Every record must be restated exactly as written.
(PROVIDED INFORMATION Opens)
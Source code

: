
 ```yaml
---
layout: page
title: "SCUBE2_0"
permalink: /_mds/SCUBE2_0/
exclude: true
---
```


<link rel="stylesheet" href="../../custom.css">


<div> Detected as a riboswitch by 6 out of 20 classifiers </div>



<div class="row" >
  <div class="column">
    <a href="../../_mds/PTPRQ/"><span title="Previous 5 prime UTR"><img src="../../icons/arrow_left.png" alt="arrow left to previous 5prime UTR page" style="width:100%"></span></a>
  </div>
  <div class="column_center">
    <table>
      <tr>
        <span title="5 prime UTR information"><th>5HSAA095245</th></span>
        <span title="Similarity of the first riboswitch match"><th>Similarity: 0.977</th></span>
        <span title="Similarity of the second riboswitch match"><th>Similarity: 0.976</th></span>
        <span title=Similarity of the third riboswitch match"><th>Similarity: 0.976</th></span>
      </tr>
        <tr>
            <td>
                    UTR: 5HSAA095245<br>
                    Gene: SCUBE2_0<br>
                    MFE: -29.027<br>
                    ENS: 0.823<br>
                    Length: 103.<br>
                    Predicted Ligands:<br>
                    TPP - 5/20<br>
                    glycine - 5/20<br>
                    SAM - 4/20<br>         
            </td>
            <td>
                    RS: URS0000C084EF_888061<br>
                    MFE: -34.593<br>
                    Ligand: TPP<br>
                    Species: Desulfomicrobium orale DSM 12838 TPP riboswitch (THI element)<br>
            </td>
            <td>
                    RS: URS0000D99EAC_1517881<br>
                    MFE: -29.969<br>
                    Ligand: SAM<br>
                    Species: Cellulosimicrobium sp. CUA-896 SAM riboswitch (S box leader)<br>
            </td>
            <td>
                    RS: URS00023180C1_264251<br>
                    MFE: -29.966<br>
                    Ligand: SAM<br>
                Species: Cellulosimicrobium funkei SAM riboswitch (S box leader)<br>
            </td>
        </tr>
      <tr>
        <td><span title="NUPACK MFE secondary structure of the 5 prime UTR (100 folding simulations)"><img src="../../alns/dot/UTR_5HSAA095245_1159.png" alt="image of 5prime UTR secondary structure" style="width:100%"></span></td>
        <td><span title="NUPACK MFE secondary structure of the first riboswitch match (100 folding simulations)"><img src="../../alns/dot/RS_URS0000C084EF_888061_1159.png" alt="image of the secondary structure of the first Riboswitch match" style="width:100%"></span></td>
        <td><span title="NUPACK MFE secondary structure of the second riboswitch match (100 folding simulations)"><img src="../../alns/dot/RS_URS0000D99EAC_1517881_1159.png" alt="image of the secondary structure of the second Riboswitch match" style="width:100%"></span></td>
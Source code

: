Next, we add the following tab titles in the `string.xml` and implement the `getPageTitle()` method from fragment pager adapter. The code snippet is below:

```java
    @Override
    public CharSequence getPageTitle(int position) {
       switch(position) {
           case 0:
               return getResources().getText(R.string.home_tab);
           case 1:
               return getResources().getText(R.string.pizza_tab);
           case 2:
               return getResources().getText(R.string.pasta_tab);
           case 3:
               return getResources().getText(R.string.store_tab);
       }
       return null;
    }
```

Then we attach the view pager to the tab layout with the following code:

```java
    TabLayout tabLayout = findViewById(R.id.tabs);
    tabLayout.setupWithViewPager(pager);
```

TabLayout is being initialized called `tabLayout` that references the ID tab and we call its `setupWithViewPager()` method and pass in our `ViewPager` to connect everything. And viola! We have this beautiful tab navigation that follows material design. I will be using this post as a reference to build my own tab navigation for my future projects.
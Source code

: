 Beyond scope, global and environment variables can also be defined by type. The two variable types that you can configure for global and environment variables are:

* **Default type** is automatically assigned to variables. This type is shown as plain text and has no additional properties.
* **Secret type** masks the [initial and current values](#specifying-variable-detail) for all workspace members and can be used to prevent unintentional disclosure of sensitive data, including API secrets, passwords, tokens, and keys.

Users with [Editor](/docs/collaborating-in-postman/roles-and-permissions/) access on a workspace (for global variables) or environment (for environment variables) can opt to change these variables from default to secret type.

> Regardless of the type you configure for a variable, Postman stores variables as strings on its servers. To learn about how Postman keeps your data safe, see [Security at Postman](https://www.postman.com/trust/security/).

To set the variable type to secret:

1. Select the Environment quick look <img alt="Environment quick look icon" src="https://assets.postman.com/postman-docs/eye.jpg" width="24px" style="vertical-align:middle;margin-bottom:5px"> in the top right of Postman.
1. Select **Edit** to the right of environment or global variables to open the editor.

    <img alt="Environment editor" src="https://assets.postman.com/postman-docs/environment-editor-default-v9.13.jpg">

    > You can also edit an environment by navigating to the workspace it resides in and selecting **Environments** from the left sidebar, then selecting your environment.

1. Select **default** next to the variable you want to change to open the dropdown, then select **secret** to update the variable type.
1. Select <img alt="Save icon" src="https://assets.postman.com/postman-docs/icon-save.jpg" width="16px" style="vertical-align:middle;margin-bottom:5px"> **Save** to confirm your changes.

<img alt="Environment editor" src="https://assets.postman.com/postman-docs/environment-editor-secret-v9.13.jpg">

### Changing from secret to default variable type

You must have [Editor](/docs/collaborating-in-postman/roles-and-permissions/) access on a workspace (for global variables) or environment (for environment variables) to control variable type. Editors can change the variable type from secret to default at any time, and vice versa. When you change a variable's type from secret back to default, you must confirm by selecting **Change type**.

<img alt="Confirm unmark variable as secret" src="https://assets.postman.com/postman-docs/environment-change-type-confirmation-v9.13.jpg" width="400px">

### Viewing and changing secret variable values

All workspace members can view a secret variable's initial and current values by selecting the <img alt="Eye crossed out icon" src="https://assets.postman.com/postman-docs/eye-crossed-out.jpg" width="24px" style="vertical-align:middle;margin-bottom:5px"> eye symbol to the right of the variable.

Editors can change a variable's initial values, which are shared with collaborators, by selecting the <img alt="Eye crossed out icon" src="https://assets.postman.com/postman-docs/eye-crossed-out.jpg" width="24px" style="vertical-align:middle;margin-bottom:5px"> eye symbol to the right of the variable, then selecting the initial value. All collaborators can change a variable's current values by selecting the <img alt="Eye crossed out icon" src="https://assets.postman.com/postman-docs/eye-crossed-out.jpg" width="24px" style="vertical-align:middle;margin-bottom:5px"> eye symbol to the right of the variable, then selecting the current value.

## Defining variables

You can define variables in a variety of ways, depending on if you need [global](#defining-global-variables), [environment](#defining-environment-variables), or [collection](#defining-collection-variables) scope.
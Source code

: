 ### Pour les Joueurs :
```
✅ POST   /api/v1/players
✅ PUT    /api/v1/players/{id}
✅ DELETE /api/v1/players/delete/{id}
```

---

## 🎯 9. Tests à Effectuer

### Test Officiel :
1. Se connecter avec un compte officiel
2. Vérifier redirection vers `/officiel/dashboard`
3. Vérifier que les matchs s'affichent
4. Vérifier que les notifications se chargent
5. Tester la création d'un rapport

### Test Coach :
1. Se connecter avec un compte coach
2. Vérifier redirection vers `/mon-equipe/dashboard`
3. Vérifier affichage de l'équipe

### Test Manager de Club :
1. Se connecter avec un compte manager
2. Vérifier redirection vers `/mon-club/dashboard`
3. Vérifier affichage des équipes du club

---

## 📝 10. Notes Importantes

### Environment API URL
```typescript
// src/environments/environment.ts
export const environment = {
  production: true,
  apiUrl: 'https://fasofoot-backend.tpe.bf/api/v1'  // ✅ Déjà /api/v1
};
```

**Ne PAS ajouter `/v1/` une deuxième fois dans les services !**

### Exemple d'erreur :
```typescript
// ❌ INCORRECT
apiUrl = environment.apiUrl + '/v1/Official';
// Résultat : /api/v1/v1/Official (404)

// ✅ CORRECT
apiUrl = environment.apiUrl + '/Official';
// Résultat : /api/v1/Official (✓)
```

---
(PROVIDED INFORMATION Closes)
RESPONSE TO THE EXERCISE:
Source code

:
 ```yaml
---
layout: page
title: "SCUBE2_0"
permalink: /_mds/SCUBE2_0/
exclude: true
---
```


<link rel="stylesheet" href="../../custom.css">


<div> Detected as a riboswitch by 6 out of 20 classifiers </div>



<div class="row" >
  <div class="column">
    <a href="../../_mds/PTPRQ/"><span title="Previous 5 prime UTR"><img src="../../icons/arrow_left.png" alt="arrow left to previous 5prime UTR page" style="width:100%"></span></a>
  </div>
  <div class="column_center">
    <table>
      <tr>
        <span title="5 prime UTR information"><th>5HSAA095245</th></span>
        <span title="Similarity of the first riboswitch match"><th>Similarity: 0.977</th></span>
        <span title="Similarity of the second riboswitch match"><th>Similarity: 0.976</th></span>
        <span title=Similarity of the third riboswitch match"><th>Similarity: 0.976</th></span>
      </tr>
        <tr>
            <td>
                    UTR: 5HSAA095245<br>
                    Gene: SCUBE2_0<br>
                    MFE: -29.027<br>
                    ENS: 0.823<br>
                    Length: 103.<br>
                    Predicted Ligands:<br>
                    TPP - 5/20<br>
                    glycine - 5/20<br>
                    SAM - 4/20<br>         
            </td>
            <td>
                    RS: URS0000C084EF_888061<br>
                    MFE: -34.593<br>
                    Ligand: TPP<br>
                    Species: Desulfomicrobium orale DSM 12838 TPP riboswitch (THI element)<br>
            </td>
            <td>
                    RS: URS0000D99EAC_1517881<br>
                    MFE: -29.969<br>
                    Ligand: SAM<br>
                    Species: Cellulosimicrobium sp. CUA-896 SAM riboswitch (S box leader)<br>
            </td>
            <td>
                    RS: URS00023180C1_264251<br>
                    MFE: -29.966<br>
                    Ligand: SAM<br>
                Species: Cellulosimicrobium funkei SAM riboswitch (S box leader)<br>
            </td>
        </tr>
      <tr>
        <td><span title="NUPACK MFE secondary structure of the 5 prime UTR (100 folding simulations)"><img src="../../alns/dot/UTR_5HSAA095245_1159.png" alt="image of 5prime UTR secondary structure" style="width:100%"></span></td>
        <td><span title="NUPACK MFE secondary structure of the first riboswitch match (100 folding simulations)"><img src="../../alns/dot/RS_URS0000C084EF_888061_1159.png" alt="image of the secondary structure of the first Riboswitch match" style="width:100%"></span></td>
        <td><span title="NUPACK MFE secondary structure of the second riboswitch match (100 folding simulations)"><img src="../../alns/dot/RS_URS0000D99EAC_1517881_1159.png" alt="image of the secondary structure of the second Riboswitch match" style="width:100%"></span></td>
Source code

:Next, we add the following tab titles in the `string.xml` and implement the `getPageTitle()` method from fragment pager adapter. The code snippet is below:

```java
    @Override
    public CharSequence getPageTitle(int position) {
       switch(position) {
           case 0:
               return getResources().getText(R.string.home_tab);
           case 1:
               return getResources().getText(R.string.pizza_tab);
           case 2:
               return getResources().getText(R.string.pasta_tab);
           case 3:
               return getResources().getText(R.string.store_tab);
       }
       return null;
    }
```

Then we attach the view pager to the tab layout with the following code:

```java
    TabLayout tabLayout = findViewById(R.id.tabs);
    tabLayout.setupWithViewPager(pager);
```

TabLayout is being initialized called `tabLayout` that references the ID tab and we call its `setupWithViewPager()` method and pass in our `ViewPager` to connect everything. And viola! We have this beautiful tab navigation that follows material design. I will be using this post as a reference to build my own tab navigation for my future projects.
Source code

: Beyond scope, global and environment variables can also be defined by type. The two variable types that you can configure for global and environment variables are:

* **Default type** is automatically assigned to variables. This type is shown as plain text and has no additional properties.
* **Secret type** masks the [initial and current values](#specifying-variable-detail) for all workspace members and can be used to prevent unintentional disclosure of sensitive data, including API secrets, passwords, tokens, and keys.

Users with [Editor](/docs/collaborating-in-postman/roles-and-permissions/) access on a workspace (for global variables) or environment (for environment variables) can opt to change these variables from default to secret type.

> Regardless of the type you configure for a variable, Postman stores variables as strings on its servers. To learn about how Postman keeps your data safe, see [Security at Postman](https://www.postman.com/trust/security/).

To set the variable type to secret:

1. Select the Environment quick look <img alt="Environment quick look icon" src="https://assets.postman.com/postman-docs/eye.jpg" width="24px" style="vertical-align:middle;margin-bottom:5px"> in the top right of Postman.
1. Select **Edit** to the right of environment or global variables to open the editor.

    <img alt="Environment editor" src="https://assets.postman.com/postman-docs/environment-editor-default-v9.13.jpg">

    > You can also edit an environment by navigating to the workspace it resides in and selecting **Environments** from the left sidebar, then selecting your environment.

1. Select **default** next to the variable you want to change to open the dropdown, then select **secret** to update the variable type.
1. Select <img alt="Save icon" src="https://assets.postman.com/postman-docs/icon-save.jpg" width="16px" style="vertical-align:middle;margin-bottom:5px"> **Save** to confirm your changes.

<img alt="Environment editor" src="https://assets.postman.com/postman-docs/environment-editor-secret-v9.13.jpg">

### Changing from secret to default variable type

You must have [Editor](/docs/collaborating-in-postman/roles-and-permissions/) access on a workspace (for global variables) or environment (for environment variables) to control variable type. Editors can change the variable type from secret to default at any time, and vice versa. When you change a variable's type from secret back to default, you must confirm by selecting **Change type**.

<img alt="Confirm unmark variable as secret" src="https://assets.postman.com/postman-docs/environment-change-type-confirmation-v9.13.jpg" width="400px">

### Viewing and changing secret variable values

All workspace members can view a secret variable's initial and current values by selecting the <img alt="Eye crossed out icon" src="https://assets.postman.com/postman-docs/eye-crossed-out.jpg" width="24px" style="vertical-align:middle;margin-bottom:5px"> eye symbol to the right of the variable.

Editors can change a variable's initial values, which are shared with collaborators, by selecting the <img alt="Eye crossed out icon" src="https://assets.postman.com/postman-docs/eye-crossed-out.jpg" width="24px" style="vertical-align:middle;margin-bottom:5px"> eye symbol to the right of the variable, then selecting the initial value. All collaborators can change a variable's current values by selecting the <img alt="Eye crossed out icon" src="https://assets.postman.com/postman-docs/eye-crossed-out.jpg" width="24px" style="vertical-align:middle;margin-bottom:5px"> eye symbol to the right of the variable, then selecting the current value.

## Defining variables

You can define variables in a variety of ways, depending on if you need [global](#defining-global-variables), [environment](#defining-environment-variables), or [collection](#defining-collection-variables) scope.
Source code

: ### Pour les Joueurs :
```
✅ POST   /api/v1/players
✅ PUT    /api/v1/players/{id}
✅ DELETE /api/v1/players/delete/{id}
```

---

## 🎯 9. Tests à Effectuer

### Test Officiel :
1. Se connecter avec un compte officiel
2. Vérifier redirection vers `/officiel/dashboard`
3. Vérifier que les matchs s'affichent
4. Vérifier que les notifications se chargent
5. Tester la création d'un rapport

### Test Coach :
1. Se connecter avec un compte coach
2. Vérifier redirection vers `/mon-equipe/dashboard`
3. Vérifier affichage de l'équipe

### Test Manager de Club :
1. Se connecter avec un compte manager
2. Vérifier redirection vers `/mon-club/dashboard`
3. Vérifier affichage des équipes du club

---

## 📝 10. Notes Importantes

### Environment API URL
```typescript
// src/environments/environment.ts
export const environment = {
  production: true,
  apiUrl: 'https://fasofoot-backend.tpe.bf/api/v1'  // ✅ Déjà /api/v1
};
```

**Ne PAS ajouter `/v1/` une deuxième fois dans les services !**

### Exemple d'erreur :
```typescript
// ❌ INCORRECT
apiUrl = environment.apiUrl + '/v1/Official';
// Résultat : /api/v1/v1/Official (404)

// ✅ CORRECT
apiUrl = environment.apiUrl + '/Official';
// Résultat : /api/v1/Official (✓)
```

---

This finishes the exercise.